With the Stack Overflow question Does a const reference prolong the life of a temporary?, I understand how a const reference prolongs the life of a temporary object.

I know an rvalue reference can prolong the life of a temporary object too, but I don't know if there is some difference.

So if I code like this:

#include <string>
#include <iostream>
using namespace std;

class Sandbox
{
public:
    Sandbox(string&& n) : member(n) {}
    const string& member;
};

int main()
{
    Sandbox sandbox(string("four"));
    cout << "The answer is: " << sandbox.member << endl;
    return 0;
}

Will it work or will it have the same error like the link above?

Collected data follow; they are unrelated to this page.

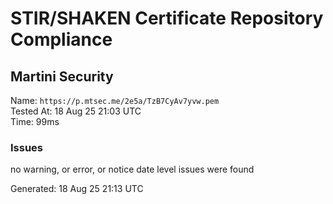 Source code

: # STIR/SHAKEN Certificate Repository Compliance

## Martini Security

Name: `https://p.mtsec.me/2e5a/TzB7CyAv7yvw.pem`\
Tested At: 18 Aug 25 21:03 UTC\
Time: 99ms

### Issues

no warning, or error, or notice date level issues were found

Generated: 18 Aug 25 21:13 UTC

What if I code like the following?

class Sandbox
{
public:
    Sandbox(string&& n) : member(move(n)) {}
    const string&& member;
};

Will it work?

1
the lifetime of temporary matches the lifetime of the reference that binds directly to it, which is n (not member)M.M
@M.M Will string&& member make sense?songyuanyao
@M.M I meant does changing member rvalue reference make OP's code valid? Does the temporary string("four") 's life prolonged until the cout statement?songyuanyao
@songyuanyao no, the lifetime of temporary matches the lifetime of n, not memberM.M
@M.M So OP's code is still ill-formed?songyuanyao

1 Answers

1
votes

The string("four") temporary exists for the duration of the constructor call (this is explained in the answer to the linked question). Once the object is constructed, this temporary gets destroyed. The reference in the class is now a reference to a destroyed object. Using the reference results in undefined behavior.

The use of the rvalue reference, here, makes no difference.